Table 1 The list of Chinese MRIO database.

To bridge the data gap, we present a collection of provincial MRIO tables for 2012, 2015, and 2017 that cover China’s economic transition period constructed using a consistent approach. We compiled MRIO tables for the three years and include 42 sectors of all 31 provinces of mainland China, excluding Hongkong, Macao and Taiwan, by the maximum entropy model. The MRIO table construction was based on official data, including provincial single region IO tables (SRIO), economic data from provincial statistics yearbooks and China’s customs database. The unified formats of the MRIO tables are compatible with China’s national SRIO table, with identical sector classification and five categories in the final demands: rural household consumption, urban household consumption, government consumption, capital formation, and inventory changes. This dataset can be widely used in both economic analyses to identify the driving forces of regional growth in China’s economic transition and environmental impacts focusing on the interregional spill-over effects along the supply chains.

Methods

China’s provincial MRIO tables for 2012, 2015, and 2017 were compiled using a partial survey approach, which combines the official survey data and modelled outcomes6,27. The partial survey approach allows MRIO table construction to be regarded as linking provincial SRIO tables with the trade matrix for each sector. Provincial SRIO tables are often available from surveyed data, while the trade matrix for sectors are unavailable and rely on modelling. However, there are two challenges to be faced before compilation. On the one hand, due to the high costs for the ad hoc survey for input-output table construction, China’s official provincial SRIO tables are only released every five years, with the year ending with 2 or 7 (e.g. 2012 and 2017 in this case). The SRIO table for years ending with 5 (e.g. 2015) is not compulsory. Hence, SRIO tables of 2012 and 2017 were available for all provinces whereas SRIO tables for 2015 were not. Thus, before SRIO tables could be linked to the trade matrix, provincial SRIO tables for 2015 had to be built. In addition, provincial SRIO tables released by the National Statistics Bureau cannot be directly used due to the inconsistent trade flows between provinces, which is the case for 2012 and 2017. For a given product, the total domestic exports should be equal to the total domestic imports in an economy but officially released SRIO tables often fail to meet this condition. In this study, a cross-entropy model is thus employed to address these problems. The model follows the minimal cross-entropy principle (or Kullback-Leibler divergence) to minimise the entropy distance between the target and prior distribution28,29. The outcome of the cross-entropy model ensures maximum similarity between the target and the known distribution.

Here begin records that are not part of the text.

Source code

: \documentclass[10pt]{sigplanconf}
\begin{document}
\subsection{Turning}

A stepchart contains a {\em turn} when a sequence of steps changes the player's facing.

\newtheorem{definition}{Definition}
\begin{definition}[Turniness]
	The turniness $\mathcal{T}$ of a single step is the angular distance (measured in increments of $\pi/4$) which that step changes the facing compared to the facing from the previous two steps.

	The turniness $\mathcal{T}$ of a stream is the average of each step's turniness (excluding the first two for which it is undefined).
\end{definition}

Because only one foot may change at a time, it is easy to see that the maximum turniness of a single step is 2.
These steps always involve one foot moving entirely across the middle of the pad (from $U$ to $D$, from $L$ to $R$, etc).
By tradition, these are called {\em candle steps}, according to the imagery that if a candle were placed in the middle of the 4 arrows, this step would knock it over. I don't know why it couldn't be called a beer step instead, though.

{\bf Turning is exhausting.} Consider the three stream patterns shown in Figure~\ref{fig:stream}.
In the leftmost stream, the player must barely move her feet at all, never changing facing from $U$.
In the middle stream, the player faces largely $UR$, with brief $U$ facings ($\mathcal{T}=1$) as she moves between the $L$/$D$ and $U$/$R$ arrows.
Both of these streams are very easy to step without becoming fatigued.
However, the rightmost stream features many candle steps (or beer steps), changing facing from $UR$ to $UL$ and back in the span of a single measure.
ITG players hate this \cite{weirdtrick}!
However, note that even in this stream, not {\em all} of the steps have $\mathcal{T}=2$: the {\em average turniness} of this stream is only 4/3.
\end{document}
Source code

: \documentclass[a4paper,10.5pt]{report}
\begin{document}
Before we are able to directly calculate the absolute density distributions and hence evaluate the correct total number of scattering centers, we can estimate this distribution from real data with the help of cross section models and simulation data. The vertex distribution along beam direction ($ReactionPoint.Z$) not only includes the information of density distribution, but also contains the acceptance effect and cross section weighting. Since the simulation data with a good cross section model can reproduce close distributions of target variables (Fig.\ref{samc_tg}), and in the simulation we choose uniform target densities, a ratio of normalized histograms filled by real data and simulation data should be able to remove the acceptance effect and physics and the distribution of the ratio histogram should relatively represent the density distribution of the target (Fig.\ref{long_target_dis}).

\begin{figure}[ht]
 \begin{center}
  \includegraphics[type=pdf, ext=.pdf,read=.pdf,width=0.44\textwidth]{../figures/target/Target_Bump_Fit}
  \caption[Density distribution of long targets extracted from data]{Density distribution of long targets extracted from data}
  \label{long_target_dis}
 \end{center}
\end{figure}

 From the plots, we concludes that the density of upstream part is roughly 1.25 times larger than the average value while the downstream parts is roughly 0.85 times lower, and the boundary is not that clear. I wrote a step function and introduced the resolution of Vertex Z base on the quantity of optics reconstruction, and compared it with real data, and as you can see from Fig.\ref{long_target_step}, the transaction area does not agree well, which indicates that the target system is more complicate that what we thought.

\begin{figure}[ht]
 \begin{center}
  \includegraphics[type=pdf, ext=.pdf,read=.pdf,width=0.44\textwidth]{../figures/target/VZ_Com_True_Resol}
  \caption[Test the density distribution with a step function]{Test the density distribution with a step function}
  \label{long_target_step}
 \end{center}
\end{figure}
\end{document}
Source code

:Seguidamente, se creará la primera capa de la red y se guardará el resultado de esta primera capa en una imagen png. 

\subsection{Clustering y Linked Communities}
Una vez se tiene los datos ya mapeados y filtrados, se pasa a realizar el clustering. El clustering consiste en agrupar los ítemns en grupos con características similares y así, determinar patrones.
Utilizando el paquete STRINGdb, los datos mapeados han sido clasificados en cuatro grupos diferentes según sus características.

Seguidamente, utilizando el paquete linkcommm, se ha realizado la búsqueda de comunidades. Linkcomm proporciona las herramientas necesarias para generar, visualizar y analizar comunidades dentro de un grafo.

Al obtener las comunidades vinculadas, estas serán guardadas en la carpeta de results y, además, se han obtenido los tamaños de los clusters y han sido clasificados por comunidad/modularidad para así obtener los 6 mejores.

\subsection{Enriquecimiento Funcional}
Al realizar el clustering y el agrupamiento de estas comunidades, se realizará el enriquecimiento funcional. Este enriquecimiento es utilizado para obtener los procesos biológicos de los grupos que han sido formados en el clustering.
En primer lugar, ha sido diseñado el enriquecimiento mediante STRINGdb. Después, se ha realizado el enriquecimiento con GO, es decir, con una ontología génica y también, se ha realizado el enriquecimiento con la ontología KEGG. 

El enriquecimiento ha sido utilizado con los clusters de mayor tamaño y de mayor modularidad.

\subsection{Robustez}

Figure 1 illustrates the 5 steps involved in constructing provincial MRIO tables: (1) Estimation of domestic demand and supply; (2) Disaggregating demand and supply; (3) Adjustment of the provincial SRIO table; (4). Estimation of the interregional trade matrix; (5) Linking adjusted provincial SRIO tables with the trade matrix. Table 2 lists the raw data required in the MRIO table construction. Due to differences in data availability, we introduce two cases according to data treatment processes. Case 1 is based on comprehensive provincial SRIO tables for all 31 provinces, such as 2012 and 2017, while Case 2 is based on incomplete provincial SRIO tables for all provinces, namely, there are no tables for 2015. In short, all of China’s available provincial SRIO tables can be accessed on the websites of 31 provincial statistics bureaus, including all 31 SRIO tables for 2012 and 2017, and a few SRIO tables for 2015. In compiling the model, output and value-added data by sectors can be derived from provincial SRIO tables (in 2012 or 2017 case) or provincial statistical yearbooks (in 2015 case), but provincial statistical yearbooks might not provide the output for tertiary sectors and value-added data for industrial sectors. In this case, we can estimate the missing data based on the assumption of the same share structure of value-added and output. For example, we can estimate value-added data for industrial sectors by multiplying the distribution of their output with the total provincial value-added for industrial sectors. To be consistent with the national SRIO table, aggregated provincial output and value-added by sector for all 31 provinces are scaled by the national value from the national SRIO table. In short, output for tertiary sectors is not available in the yearbooks, but value-added for tertiary sectors is. So, we use the structure of value-added for all provinces to disaggregate the national output of the tertiary sectors (derived from national IOT). Similarly, value-added for industrial sectors is not available in the yearbooks, but the output is. Similarly, we use the output structure for all provinces to disaggregate the national value-added by industrial sectors (derived from national IOT).

Fig. 1
figure 1

Flowchart of MRIO table construction.

Table 2 The list of data used in the construction.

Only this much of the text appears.